TASK TO CARRY OUT: Print verbatim the lines from the beginning of the entries through the line containing "An image of the product logo.", both ends included. Pictures should be left out.

EXERCISE DATA:
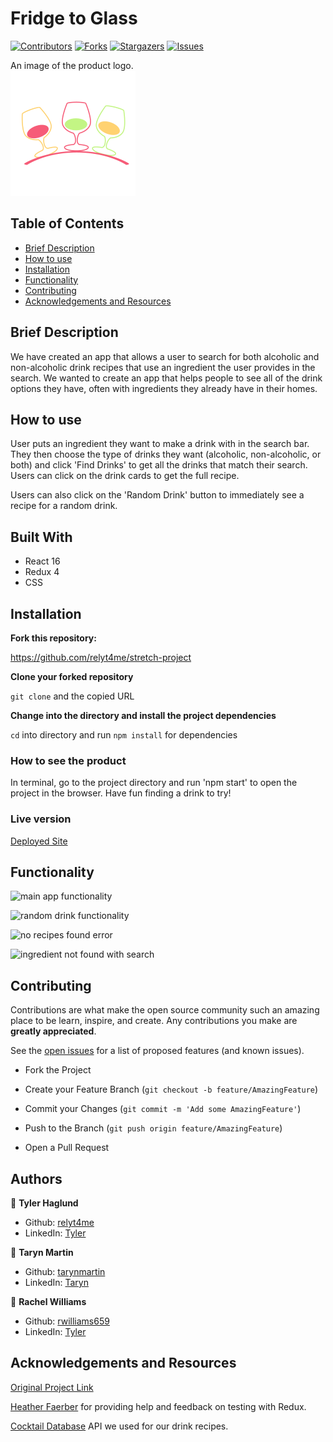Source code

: # Fridge to Glass

[![Contributors][contributors-shield]][contributors-url]
[![Forks][forks-shield]][forks-url]
[![Stargazers][stars-shield]][stars-url]
[![Issues][issues-shield]][issues-url]


An image of the product logo.  
![logo](./src/assets/f2glogo.png)

## Table of Contents

- [Brief Description](#brief-description)
- [How to use](#how-to-use)
- [Installation](#installation)
- [Functionality](#functionality)
- [Contributing](#contributing)
- [Acknowledgements and Resources](#acknowledgements-and-resources)

<!-- Brief Description -->

## Brief Description
We have created an app that allows a user to search for both alcoholic and non-alcoholic drink recipes that use an ingredient the user provides in the search. We wanted to create an app that helps people to see all of the drink options they have, often with ingredients they already have in their homes.

## How to use
User puts an ingredient they want to make a drink with in the search bar. They then choose the type of drinks they want (alcoholic, non-alcoholic, or both) and click 'Find Drinks' to get all the drinks that match their search. Users can click on the drink cards to get the full recipe.

Users can also click on the 'Random Drink' button to immediately see a recipe for a random drink.

## Built With

- React 16
- Redux 4
- CSS

## Installation

**Fork this repository:**

https://github.com/relyt4me/stretch-project

**Clone your forked repository**

`git clone` and the copied URL

**Change into the directory and install the project dependencies**

`cd` into directory and run `npm install` for dependencies

### How to see the product

In terminal, go to the project directory and run 'npm start' to open the project in the browser. Have fun finding a drink to try!

### Live version

[Deployed Site](https://google.com)

## Functionality

![main app functionality](src/assets/main-functionality.gif)

![random drink functionality](src/assets/random-drink.gif)

![no recipes found error](src/assets/filter-no-recipes.gif)

![ingredient not found with search](src/assets/ingredient-not-found.gif)

## Contributing

Contributions are what make the open source community such an amazing place to be learn, inspire, and create. Any contributions you make are **greatly appreciated**.  

See the [open issues](https://github.com/relyt4me/stretch-project/issues) for a list of proposed features (and known issues).

- Fork the Project

- Create your Feature Branch (`git checkout -b feature/AmazingFeature`)

- Commit your Changes (`git commit -m 'Add some AmazingFeature'`)

- Push to the Branch (`git push origin feature/AmazingFeature`)

- Open a Pull Request

## Authors

👤 **Tyler Haglund**
- Github: [relyt4me](https://github.com/relyt4me)
- LinkedIn: [Tyler](https://www.linkedin.com/in/tyler-haglund/)

👤 **Taryn Martin**
- Github: [tarynmartin](https://github.com/tarynmartin)
- LinkedIn: [Taryn](https://www.linkedin.com/in/tarynmartin919/)

👤 **Rachel Williams**
- Github: [rwilliams659](https://github.com/rwilliams659)
- LinkedIn: [Tyler](https://www.linkedin.com/in/rachelsarahwilliams/)

## Acknowledgements and Resources

[Original Project Link](https://frontend.turing.io/projects/module-3/stretch.html)

[Heather Faerber](https://github.com/hfaerber) for providing help and feedback on testing with Redux.

[Cocktail Database](https://www.thecocktaildb.com/api.php) API we used for our drink recipes.

<!-- MARKDOWN LINKS & IMAGES -->

[contributors-shield]: https://img.shields.io/github/contributors/relyt4me/stretch-project.svg?style=flat-square
[contributors-url]: https://github.com/relyt4me/stretch-project/graphs/contributors
[forks-shield]: https://img.shields.io/github/forks/relyt4me/stretch-project.svg?style=flat-square
[forks-url]: https://github.com/relyt4me/stretch-project/network/members
[stars-shield]: https://img.shields.io/github/stars/relyt4me/stretch-project.svg?style=flat-square
[stars-url]: https://github.com/relyt4me/stretch-project/stargazers
[issues-shield]: https://img.shields.io/github/issues/relyt4me/stretch-project.svg?style=flat-square
[issues-url]: https://github.com/relyt4me/stretch-project/issues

FINAL ANSWER:
Source code

: # Fridge to Glass

[![Contributors][contributors-shield]][contributors-url]
[![Forks][forks-shield]][forks-url]
[![Stargazers][stars-shield]][stars-url]
[![Issues][issues-shield]][issues-url]


An image of the product logo.  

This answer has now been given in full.